Start of Data for this task
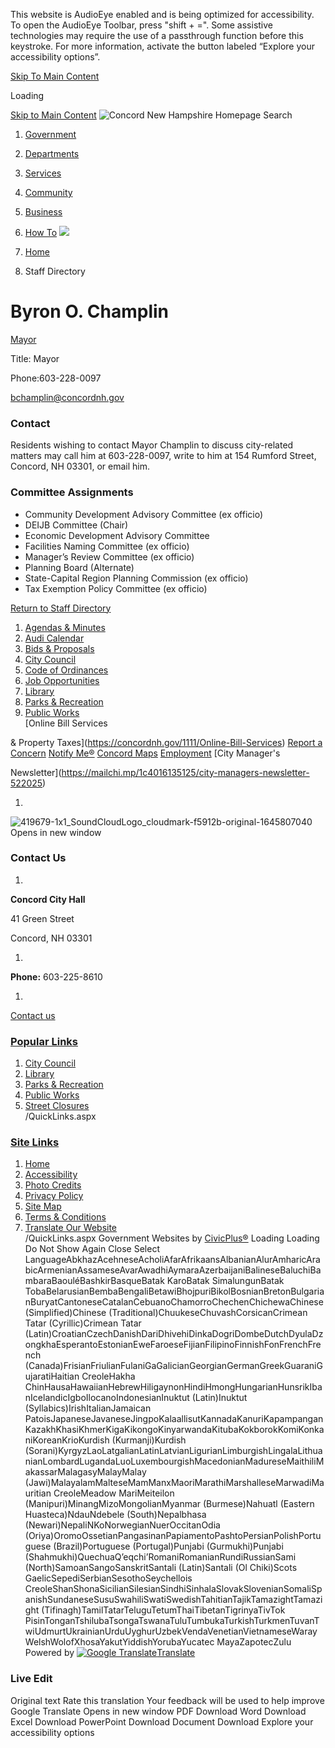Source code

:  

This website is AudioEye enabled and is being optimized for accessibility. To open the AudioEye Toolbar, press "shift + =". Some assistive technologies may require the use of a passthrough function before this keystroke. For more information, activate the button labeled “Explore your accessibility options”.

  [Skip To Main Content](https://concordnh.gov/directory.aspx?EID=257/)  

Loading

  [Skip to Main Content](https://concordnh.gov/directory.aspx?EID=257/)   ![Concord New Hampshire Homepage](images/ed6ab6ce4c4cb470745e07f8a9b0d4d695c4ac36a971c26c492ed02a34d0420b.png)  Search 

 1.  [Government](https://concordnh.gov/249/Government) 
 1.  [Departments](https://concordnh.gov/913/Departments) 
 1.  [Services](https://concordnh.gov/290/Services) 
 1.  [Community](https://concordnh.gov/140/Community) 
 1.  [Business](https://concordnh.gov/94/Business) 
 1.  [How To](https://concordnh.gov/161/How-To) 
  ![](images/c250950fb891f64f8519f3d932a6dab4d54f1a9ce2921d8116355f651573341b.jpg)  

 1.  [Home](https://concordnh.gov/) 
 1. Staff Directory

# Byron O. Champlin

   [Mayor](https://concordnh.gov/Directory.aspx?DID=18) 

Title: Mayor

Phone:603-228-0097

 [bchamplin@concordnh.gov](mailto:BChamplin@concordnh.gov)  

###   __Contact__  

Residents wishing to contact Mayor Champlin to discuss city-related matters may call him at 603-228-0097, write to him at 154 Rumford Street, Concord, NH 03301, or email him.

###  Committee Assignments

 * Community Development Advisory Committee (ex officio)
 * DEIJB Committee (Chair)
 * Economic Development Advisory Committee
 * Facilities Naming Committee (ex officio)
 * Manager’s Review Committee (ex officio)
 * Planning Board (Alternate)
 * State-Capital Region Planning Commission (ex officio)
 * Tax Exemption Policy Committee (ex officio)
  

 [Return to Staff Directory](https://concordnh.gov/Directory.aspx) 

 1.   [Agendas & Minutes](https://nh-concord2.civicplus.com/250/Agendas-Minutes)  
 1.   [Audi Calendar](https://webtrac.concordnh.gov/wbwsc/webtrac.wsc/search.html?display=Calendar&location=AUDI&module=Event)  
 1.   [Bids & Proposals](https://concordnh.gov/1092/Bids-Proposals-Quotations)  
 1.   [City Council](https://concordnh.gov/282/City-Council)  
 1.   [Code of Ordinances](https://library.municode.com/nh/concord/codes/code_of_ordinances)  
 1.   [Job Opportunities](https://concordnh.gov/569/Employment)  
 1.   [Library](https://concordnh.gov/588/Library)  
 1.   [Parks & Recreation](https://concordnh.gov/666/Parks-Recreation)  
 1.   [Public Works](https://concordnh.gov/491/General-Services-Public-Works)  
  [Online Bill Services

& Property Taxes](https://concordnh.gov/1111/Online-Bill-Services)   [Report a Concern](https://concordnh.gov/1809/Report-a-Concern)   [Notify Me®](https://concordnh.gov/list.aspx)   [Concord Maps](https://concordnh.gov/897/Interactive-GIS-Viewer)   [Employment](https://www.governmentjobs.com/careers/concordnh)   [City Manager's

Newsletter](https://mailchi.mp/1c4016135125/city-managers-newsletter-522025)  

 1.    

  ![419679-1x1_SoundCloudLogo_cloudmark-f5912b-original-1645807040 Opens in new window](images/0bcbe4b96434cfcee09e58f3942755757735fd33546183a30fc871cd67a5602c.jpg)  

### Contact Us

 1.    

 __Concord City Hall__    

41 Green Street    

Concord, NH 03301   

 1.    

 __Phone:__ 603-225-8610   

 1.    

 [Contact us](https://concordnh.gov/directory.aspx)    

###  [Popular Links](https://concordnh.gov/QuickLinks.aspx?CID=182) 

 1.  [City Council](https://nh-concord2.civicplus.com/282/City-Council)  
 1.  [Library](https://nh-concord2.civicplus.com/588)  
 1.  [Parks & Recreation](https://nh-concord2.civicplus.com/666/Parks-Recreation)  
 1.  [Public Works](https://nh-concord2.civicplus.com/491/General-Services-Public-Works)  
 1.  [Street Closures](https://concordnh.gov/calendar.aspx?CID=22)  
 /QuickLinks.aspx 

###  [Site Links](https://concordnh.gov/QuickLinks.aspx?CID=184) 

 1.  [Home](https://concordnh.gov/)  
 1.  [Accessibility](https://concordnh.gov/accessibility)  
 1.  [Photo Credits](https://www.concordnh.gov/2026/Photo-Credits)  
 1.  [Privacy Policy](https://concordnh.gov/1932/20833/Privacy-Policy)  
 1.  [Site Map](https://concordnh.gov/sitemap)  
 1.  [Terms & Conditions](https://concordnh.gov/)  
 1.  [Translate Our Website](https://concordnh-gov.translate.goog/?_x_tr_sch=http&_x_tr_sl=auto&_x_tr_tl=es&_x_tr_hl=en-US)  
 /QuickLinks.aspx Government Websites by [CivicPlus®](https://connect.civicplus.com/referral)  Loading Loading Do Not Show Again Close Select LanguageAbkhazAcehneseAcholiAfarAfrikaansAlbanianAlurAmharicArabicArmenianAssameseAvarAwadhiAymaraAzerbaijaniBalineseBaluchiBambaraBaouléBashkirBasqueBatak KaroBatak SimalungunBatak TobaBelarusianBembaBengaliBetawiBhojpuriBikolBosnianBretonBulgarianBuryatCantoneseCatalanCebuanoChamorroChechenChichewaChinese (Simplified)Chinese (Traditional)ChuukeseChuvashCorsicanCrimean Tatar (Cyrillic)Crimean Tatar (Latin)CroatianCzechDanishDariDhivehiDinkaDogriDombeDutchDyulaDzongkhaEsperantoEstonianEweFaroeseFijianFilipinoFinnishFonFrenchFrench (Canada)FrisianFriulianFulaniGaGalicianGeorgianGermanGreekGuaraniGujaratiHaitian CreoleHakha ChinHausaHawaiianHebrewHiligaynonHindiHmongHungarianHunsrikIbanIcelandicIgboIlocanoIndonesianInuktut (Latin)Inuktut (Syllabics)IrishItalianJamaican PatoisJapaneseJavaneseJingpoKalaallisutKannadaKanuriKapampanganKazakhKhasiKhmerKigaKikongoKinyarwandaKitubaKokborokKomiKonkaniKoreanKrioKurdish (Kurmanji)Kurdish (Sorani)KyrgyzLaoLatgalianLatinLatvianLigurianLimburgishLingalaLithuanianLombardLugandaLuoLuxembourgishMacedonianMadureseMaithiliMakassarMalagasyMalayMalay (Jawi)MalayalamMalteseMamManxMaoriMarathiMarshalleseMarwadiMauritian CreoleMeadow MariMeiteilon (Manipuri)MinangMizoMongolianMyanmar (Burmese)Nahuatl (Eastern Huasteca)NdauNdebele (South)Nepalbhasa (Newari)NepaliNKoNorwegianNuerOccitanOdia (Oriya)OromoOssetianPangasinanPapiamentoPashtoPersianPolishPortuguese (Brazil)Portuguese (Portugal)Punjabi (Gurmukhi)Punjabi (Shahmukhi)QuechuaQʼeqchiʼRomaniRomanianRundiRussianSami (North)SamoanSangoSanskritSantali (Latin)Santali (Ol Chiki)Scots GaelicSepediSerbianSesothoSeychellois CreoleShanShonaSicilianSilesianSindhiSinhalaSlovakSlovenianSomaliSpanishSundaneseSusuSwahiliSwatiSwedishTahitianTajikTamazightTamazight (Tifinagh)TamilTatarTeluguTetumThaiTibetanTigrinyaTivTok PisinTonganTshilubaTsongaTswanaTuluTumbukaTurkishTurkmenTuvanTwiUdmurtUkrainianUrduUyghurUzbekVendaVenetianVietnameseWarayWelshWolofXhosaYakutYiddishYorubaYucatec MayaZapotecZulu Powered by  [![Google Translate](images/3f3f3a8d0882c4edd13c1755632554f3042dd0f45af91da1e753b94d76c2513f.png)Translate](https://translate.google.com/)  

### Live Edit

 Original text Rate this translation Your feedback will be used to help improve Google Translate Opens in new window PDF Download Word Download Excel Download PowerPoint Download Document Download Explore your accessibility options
End of Data for this task
Start of Data for this task
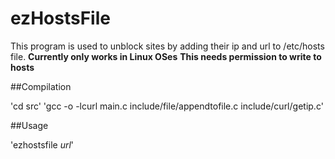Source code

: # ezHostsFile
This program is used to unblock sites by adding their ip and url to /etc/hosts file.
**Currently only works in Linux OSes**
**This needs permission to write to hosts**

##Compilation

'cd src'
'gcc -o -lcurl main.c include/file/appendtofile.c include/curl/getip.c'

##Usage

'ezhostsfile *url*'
End of Data for this task
*Work order*: Count the lines above holding "Advisory". Give only the number.

*Solution to this task*: 2